US Trends

will pennies become more valuable when they stop making them

They will stop being made, but most pennies will probably not become significantly more valuable; only certain older, rarer, or high‑grade coins are likely to see noticeable price increases over time.

What actually happens when pennies stop

  • The U.S. has stopped minting new pennies to save money, but existing pennies stay in circulation and remain legal tender at one cent each.
  • There are roughly tens of billions of pennies already out there, so simple scarcity from ending production does not suddenly make common pennies rare or valuable.

Lessons from Canada and other phase‑outs

  • When Canada phased out its penny in 2012, most modern pennies stayed worth face value; only scarcer dates and high‑grade pieces saw collector premiums.
  • The same pattern is expected in the U.S.: everyday worn Lincoln cents from recent decades are so common that collectors can easily get them, keeping their value at or near one cent.

Which pennies can be worth more

  • Older or scarcer types (like wheat cents, key dates, mint errors, and very high‑grade coins) already have collector value and may appreciate further as the series “ends.”
  • Special items such as proof sets, mint sets, or notable years (for example, low‑mintage or anniversary designs) can get extra attention once no new pennies are made.

Economic logic vs. “get rich off pennies”
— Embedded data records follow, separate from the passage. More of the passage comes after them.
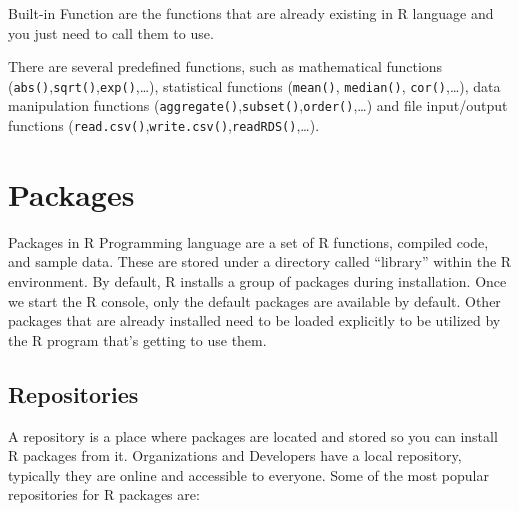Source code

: \documentclass[
]{book}
\begin{document}
Built-in Function are the functions that are already existing in R language and you just need to call them to use.

There are several predefined functions, such as mathematical functions (\texttt{abs()},\texttt{sqrt()},\texttt{exp()},\ldots), statistical functions (\texttt{mean()}, \texttt{median()}, \texttt{cor()},\ldots), data manipulation functions (\texttt{aggregate()},\texttt{subset()},\texttt{order()},\ldots) and file input/output functions (\texttt{read.csv()},\texttt{write.csv()},\texttt{readRDS()},\ldots).

\hypertarget{packages}{%
\section{Packages}\label{packages}}

Packages in R Programming language are a set of R functions, compiled code, and sample data. These are stored under a directory called ``library'' within the R environment. By default, R installs a group of packages during installation. Once we start the R console, only the default packages are available by default. Other packages that are already installed need to be loaded explicitly to be utilized by the R program that's getting to use them.

\hypertarget{repositories}{%
\subsection*{Repositories}\label{repositories}}

A repository is a place where packages are located and stored so you can install R packages from it. Organizations and Developers have a local repository, typically they are online and accessible to everyone. Some of the most popular repositories for R packages are:
\end{document}
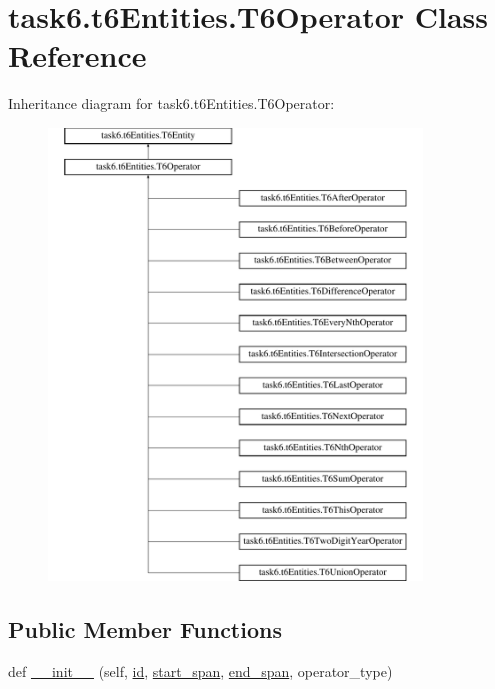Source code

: \hypertarget{classtask6_1_1t6Entities_1_1T6Operator}{}\section{task6.\+t6\+Entities.\+T6\+Operator Class Reference}
\label{classtask6_1_1t6Entities_1_1T6Operator}
Inheritance diagram for task6.\+t6\+Entities.\+T6\+Operator\+:\begin{figure}[H]
\begin{center}
\leavevmode
\includegraphics[height=12.000000cm]{classtask6_1_1t6Entities_1_1T6Operator}
\end{center}
\end{figure}
\subsection*{Public Member Functions}
\begin{DoxyCompactItemize}
\item 
def \hyperlink{classtask6_1_1t6Entities_1_1T6Operator_a2439f51a00c049e0e5e77472e2115b63}{\+\_\+\+\_\+init\+\_\+\+\_\+} (self, \hyperlink{classtask6_1_1t6Entities_1_1T6Entity_afeeced8134bb3ebe0cfecc64d0ab46a4}{id}, \hyperlink{classtask6_1_1t6Entities_1_1T6Entity_a52779e9af8864dc98e8b02fc5b9b041a}{start\+\_\+span}, \hyperlink{classtask6_1_1t6Entities_1_1T6Entity_aeb402200b156cd9562c5111dfe777b98}{end\+\_\+span}, operator\+\_\+type)
\end{DoxyCompactItemize}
  • Basic supply‑and‑demand says that if supply stops, price might rise—but with over 100 billion pennies still circulating, the effective supply for common dates is enormous, so demand from collectors would have to be huge to move prices.
  • Financial institutions will continue to accept deposits of pennies at face value, and official guidance emphasizes using or depositing them, not hoarding them as an investment.

So what should you do with your pennies?

  • Reasonable moves:
    • Pull out obviously older wheat cents, unusual designs, or very shiny high‑grade pieces and set those aside.
    • Roll and deposit or spend the vast bulk of modern, worn pennies while they are easy to use.
  • Treat common pennies as small change, not a retirement plan: any value boost from the end of production will mostly be sentimental or very slow and tiny for regular coins.

TL;DR: Ending penny production does not automatically turn jars of ordinary pennies into a windfall; only select older, rarer, or pristine coins are likely to become notably more valuable.

Information gathered from public forums or data available on the internet and portrayed here.